*Description of the task*. This exercise asks for the entries below to be printed exactly.

(Stored data entries)
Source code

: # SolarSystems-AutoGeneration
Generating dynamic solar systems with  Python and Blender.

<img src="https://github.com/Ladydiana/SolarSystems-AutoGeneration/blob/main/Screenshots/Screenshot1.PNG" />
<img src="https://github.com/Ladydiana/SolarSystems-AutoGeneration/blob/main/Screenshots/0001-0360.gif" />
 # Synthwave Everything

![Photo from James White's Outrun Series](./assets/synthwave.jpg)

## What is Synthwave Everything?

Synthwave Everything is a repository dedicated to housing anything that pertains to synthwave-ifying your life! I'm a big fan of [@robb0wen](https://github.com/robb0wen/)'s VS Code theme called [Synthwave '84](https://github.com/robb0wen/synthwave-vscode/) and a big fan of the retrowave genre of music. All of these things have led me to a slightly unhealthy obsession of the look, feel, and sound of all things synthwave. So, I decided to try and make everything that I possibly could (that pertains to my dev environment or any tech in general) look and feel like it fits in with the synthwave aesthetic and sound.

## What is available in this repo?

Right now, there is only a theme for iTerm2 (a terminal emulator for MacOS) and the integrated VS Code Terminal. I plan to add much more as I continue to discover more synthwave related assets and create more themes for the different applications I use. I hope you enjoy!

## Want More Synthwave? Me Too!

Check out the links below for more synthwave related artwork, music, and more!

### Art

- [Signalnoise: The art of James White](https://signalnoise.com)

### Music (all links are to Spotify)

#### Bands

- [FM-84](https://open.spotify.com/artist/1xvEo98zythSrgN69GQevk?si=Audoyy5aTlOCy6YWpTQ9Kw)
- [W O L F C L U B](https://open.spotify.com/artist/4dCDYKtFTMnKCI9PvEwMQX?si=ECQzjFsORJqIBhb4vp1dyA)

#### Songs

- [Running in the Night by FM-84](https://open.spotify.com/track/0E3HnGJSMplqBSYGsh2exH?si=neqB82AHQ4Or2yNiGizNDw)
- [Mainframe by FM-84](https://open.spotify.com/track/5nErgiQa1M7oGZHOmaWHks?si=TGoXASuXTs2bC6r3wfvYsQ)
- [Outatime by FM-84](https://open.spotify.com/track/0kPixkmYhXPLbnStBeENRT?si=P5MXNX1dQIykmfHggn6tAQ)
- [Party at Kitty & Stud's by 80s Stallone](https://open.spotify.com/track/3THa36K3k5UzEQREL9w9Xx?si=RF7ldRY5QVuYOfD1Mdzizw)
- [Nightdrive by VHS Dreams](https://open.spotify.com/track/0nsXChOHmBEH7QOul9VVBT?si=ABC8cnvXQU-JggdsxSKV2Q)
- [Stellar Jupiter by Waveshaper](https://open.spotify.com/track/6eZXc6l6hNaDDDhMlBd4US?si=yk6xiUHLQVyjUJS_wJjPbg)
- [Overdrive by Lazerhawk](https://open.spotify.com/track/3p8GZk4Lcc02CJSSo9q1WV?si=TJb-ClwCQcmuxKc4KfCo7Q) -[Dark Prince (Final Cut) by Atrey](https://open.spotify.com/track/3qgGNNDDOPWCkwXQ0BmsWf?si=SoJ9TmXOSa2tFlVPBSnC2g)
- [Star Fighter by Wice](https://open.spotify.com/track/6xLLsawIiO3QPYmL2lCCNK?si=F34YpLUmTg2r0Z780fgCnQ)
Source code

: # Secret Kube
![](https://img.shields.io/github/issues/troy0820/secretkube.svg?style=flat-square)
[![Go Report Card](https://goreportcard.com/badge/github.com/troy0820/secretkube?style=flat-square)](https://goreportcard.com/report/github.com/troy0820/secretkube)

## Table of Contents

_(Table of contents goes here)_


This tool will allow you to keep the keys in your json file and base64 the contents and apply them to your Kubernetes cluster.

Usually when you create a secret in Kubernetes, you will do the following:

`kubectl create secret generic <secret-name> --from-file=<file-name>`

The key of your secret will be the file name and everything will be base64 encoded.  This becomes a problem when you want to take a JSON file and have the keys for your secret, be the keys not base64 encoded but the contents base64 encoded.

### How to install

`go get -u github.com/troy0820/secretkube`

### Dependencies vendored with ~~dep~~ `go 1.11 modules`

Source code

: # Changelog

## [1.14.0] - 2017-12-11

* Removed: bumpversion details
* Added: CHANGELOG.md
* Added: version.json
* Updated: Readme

*Solution for this task*.
Source code

: # SolarSystems-AutoGeneration
Generating dynamic solar systems with  Python and Blender.

<img src="https://github.com/Ladydiana/SolarSystems-AutoGeneration/blob/main/Screenshots/Screenshot1.PNG" />
<img src="https://github.com/Ladydiana/SolarSystems-AutoGeneration/blob/main/Screenshots/0001-0360.gif" />
 # Synthwave Everything

![Photo from James White's Outrun Series](./assets/synthwave.jpg)

## What is Synthwave Everything?

Synthwave Everything is a repository dedicated to housing anything that pertains to synthwave-ifying your life! I'm a big fan of [@robb0wen](https://github.com/robb0wen/)'s VS Code theme called [Synthwave '84](https://github.com/robb0wen/synthwave-vscode/) and a big fan of the retrowave genre of music. All of these things have led me to a slightly unhealthy obsession of the look, feel, and sound of all things synthwave. So, I decided to try and make everything that I possibly could (that pertains to my dev environment or any tech in general) look and feel like it fits in with the synthwave aesthetic and sound.

## What is available in this repo?

Right now, there is only a theme for iTerm2 (a terminal emulator for MacOS) and the integrated VS Code Terminal. I plan to add much more as I continue to discover more synthwave related assets and create more themes for the different applications I use. I hope you enjoy!

## Want More Synthwave? Me Too!

Check out the links below for more synthwave related artwork, music, and more!

### Art

- [Signalnoise: The art of James White](https://signalnoise.com)

### Music (all links are to Spotify)

#### Bands

- [FM-84](https://open.spotify.com/artist/1xvEo98zythSrgN69GQevk?si=Audoyy5aTlOCy6YWpTQ9Kw)
- [W O L F C L U B](https://open.spotify.com/artist/4dCDYKtFTMnKCI9PvEwMQX?si=ECQzjFsORJqIBhb4vp1dyA)

#### Songs

- [Running in the Night by FM-84](https://open.spotify.com/track/0E3HnGJSMplqBSYGsh2exH?si=neqB82AHQ4Or2yNiGizNDw)
- [Mainframe by FM-84](https://open.spotify.com/track/5nErgiQa1M7oGZHOmaWHks?si=TGoXASuXTs2bC6r3wfvYsQ)
- [Outatime by FM-84](https://open.spotify.com/track/0kPixkmYhXPLbnStBeENRT?si=P5MXNX1dQIykmfHggn6tAQ)
- [Party at Kitty & Stud's by 80s Stallone](https://open.spotify.com/track/3THa36K3k5UzEQREL9w9Xx?si=RF7ldRY5QVuYOfD1Mdzizw)
- [Nightdrive by VHS Dreams](https://open.spotify.com/track/0nsXChOHmBEH7QOul9VVBT?si=ABC8cnvXQU-JggdsxSKV2Q)
- [Stellar Jupiter by Waveshaper](https://open.spotify.com/track/6eZXc6l6hNaDDDhMlBd4US?si=yk6xiUHLQVyjUJS_wJjPbg)
- [Overdrive by Lazerhawk](https://open.spotify.com/track/3p8GZk4Lcc02CJSSo9q1WV?si=TJb-ClwCQcmuxKc4KfCo7Q) -[Dark Prince (Final Cut) by Atrey](https://open.spotify.com/track/3qgGNNDDOPWCkwXQ0BmsWf?si=SoJ9TmXOSa2tFlVPBSnC2g)
- [Star Fighter by Wice](https://open.spotify.com/track/6xLLsawIiO3QPYmL2lCCNK?si=F34YpLUmTg2r0Z780fgCnQ)
Source code

: # Secret Kube
![](https://img.shields.io/github/issues/troy0820/secretkube.svg?style=flat-square)
[![Go Report Card](https://goreportcard.com/badge/github.com/troy0820/secretkube?style=flat-square)](https://goreportcard.com/report/github.com/troy0820/secretkube)

## Table of Contents

_(Table of contents goes here)_


This tool will allow you to keep the keys in your json file and base64 the contents and apply them to your Kubernetes cluster.

Usually when you create a secret in Kubernetes, you will do the following:

`kubectl create secret generic <secret-name> --from-file=<file-name>`

The key of your secret will be the file name and everything will be base64 encoded.  This becomes a problem when you want to take a JSON file and have the keys for your secret, be the keys not base64 encoded but the contents base64 encoded.

### How to install

`go get -u github.com/troy0820/secretkube`

### Dependencies vendored with ~~dep~~ `go 1.11 modules`

Source code

: # Changelog

## [1.14.0] - 2017-12-11

* Removed: bumpversion details
* Added: CHANGELOG.md
* Added: version.json
* Updated: Readme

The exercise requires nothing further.